I have to work hard to resist signing up my oldest child for intensive bassoon lessons (it is a very noble instrument…).

And it takes a gargantuan effort not to tell the middle one that he should have thrown a bit harder in the interschool welly-wanging contest.

Worst of all is having to tell my children that “it doesn’t matter who wins” and that they should “focus only on what they are doing, not on everybody else”. Because, let’s face it, I am just as competitive as they are.

I’ll confess, I always take a peek in the other pupils’ work books at parents’ evening, just to see how my oldest is performing in relation to his fellow classmates.

I am reassured by their childish scrawl alongside my boy’s elegant efforts (you have to believe me, his writing really is exceptional for a 7-year-old).

At sports day, I have an alarming burning desire for them to win, even if it’s merely the egg and spoon race.
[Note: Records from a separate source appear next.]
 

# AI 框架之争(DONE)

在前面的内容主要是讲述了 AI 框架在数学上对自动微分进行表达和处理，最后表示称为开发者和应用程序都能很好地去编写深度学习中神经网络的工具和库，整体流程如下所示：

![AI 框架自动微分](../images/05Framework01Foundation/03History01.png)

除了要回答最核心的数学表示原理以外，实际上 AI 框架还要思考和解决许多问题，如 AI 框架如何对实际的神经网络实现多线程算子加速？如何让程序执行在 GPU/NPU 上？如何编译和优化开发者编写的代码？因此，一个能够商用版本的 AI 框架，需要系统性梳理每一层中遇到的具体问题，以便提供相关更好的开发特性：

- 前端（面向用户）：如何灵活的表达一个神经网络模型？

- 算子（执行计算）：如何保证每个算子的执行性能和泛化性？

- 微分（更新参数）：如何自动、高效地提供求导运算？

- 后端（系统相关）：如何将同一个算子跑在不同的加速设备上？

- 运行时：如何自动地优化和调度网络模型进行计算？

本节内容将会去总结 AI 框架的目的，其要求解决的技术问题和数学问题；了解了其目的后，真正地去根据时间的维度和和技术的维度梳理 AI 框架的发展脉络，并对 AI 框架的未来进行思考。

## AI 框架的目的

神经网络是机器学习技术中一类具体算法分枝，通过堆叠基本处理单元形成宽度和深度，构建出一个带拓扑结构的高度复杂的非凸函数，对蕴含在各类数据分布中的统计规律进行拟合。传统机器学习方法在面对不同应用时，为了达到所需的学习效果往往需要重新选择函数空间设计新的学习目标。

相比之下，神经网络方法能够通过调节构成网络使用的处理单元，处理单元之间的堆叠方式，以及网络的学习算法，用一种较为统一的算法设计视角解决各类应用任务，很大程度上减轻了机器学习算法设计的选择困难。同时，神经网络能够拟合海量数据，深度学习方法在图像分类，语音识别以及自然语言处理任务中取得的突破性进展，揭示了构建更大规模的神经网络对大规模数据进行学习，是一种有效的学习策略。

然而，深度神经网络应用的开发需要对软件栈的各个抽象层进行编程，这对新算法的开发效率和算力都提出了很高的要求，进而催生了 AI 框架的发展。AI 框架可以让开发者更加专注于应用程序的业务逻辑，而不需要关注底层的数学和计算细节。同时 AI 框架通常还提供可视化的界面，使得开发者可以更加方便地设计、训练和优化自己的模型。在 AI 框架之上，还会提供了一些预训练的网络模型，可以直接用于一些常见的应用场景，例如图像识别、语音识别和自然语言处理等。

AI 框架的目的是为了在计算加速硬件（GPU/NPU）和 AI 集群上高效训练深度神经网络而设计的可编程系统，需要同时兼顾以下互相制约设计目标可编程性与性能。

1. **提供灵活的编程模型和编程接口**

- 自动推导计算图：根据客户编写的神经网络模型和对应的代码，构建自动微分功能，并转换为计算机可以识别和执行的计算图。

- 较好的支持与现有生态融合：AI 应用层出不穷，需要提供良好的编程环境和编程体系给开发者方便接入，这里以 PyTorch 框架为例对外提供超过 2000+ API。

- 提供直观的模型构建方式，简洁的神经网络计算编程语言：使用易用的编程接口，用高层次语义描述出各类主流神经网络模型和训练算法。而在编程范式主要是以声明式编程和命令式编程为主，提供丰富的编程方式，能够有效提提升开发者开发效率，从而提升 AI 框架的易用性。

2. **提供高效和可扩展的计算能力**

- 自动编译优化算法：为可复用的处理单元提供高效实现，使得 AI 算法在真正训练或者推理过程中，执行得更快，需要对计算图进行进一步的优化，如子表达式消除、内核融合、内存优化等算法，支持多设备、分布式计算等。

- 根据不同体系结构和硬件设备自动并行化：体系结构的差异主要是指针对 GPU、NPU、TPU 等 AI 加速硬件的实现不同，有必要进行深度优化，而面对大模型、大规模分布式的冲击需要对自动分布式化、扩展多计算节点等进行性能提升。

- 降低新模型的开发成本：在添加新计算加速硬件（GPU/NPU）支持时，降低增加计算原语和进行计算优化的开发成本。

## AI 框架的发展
Perhaps I am a freak, but my hunch is that this is all pretty natural Darwinian behaviour. Our reptilian brains all want our children to survive and win. We’d happily scratch out the eyes of our most dear friend if they threatened the lives of our offspring.

All this is why it is clear to me that creating school “league tables” is a most unwise move.

There are those who argue that it is a useful exercise that gives parents the tools to choose a school, based on fact, not local rumour. If value-added measures and contextual data are included too, we can all judge how a school is really doing, taking its intake into account.

This may well be true, but the problem is this: as they have done in England, league tables quickly start to become all that anyone cares about. Human nature, unfortunately, prompts us to back a “winner’. Holding schools up to the light in this way, as if they were football teams, or ripening cucumbers, brings out the base instincts.

‘Viciously competitive’

Instead of a calm, organised and collaborative approach to the education of the masses (as we still have to some extent in Scotland), we end up with a viciously competitive approach driven by fear and pride.

As a result, schools are put under more and more pressure to perform, teachers bear the brunt and pupils lose out as they are forced to dance to the tune of competition.

Fitting square pegs in round holes is bound to lead to a rise in poor pupil behaviour and mental health problems.

Alarming figures highlighted in this week’s edition of TESS show that the number of pupils leaving school without the most essential skills in literacy is growing: who could argue that it is not useful to have this data?

Despite this, data is also part of the problem. In England, we hear educators complaining that they are becoming slaves to it. Rather than using data to serve children’s interests, some argue that it has become an end in itself.

The National Improvement Framework aims to gather more data on schools - with the laudable aim of raising standards. The Scottish government is adamant that it does not want the extra information to be used to play schools off against each other or to be used to form league tables.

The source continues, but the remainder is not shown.